Limbaugh wants Obama to fail, and it doesn’t matter whether Obama actually fixes anything or not. The means, according to Limbaugh, justifies no end. “I hope Obama fails,” said Limbaugh. “Somebody’s gotta say it… Why in the world do we want to saddle [our kids] with more liberalism and socialism? Why would I want to do that? So I can answer in four words, ‘I hope he fails’.”


Grasping hopelessly at a failed past, and for reasons I can’t begin to fathom, Dick Cheney and his minions are looking to the likes of Rush Limbaugh for leadership. Nothing could better demonstrate the failure of the Republican Party to find its ass with both hands. Spinning Obama to the dark side is a sorry effort to refute the determination of American voters.

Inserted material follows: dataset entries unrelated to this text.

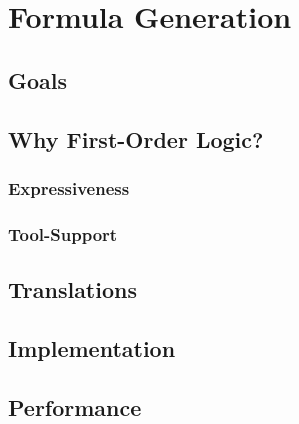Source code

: \chapter{Formula Generation}
\section{Goals}
\section{Why First-Order Logic?}
\subsection{Expressiveness}
\subsection{Tool-Support}
\section{Translations}
\section{Implementation}
\section{Performance}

For my part, I don’t want Obama to fail at fixing the world economy, restoring tenets of our Constitution and re-establishing moral high ground so readily abandoned by Bush and the rest. Furthermore, it is difficult to dislike a man whose own self-deprecating humor can defuse or enlighten a situation.

Still, I’m working to develop a sixth sense, a highly-refined and sophisticated bullshit meter, a functional sensory perception to filter information. It is important to occasionally calibrate my spin meter with the truth, whatever that is and wherever it might be found. The effort should keep my head full and not empty, which may be productive…or not.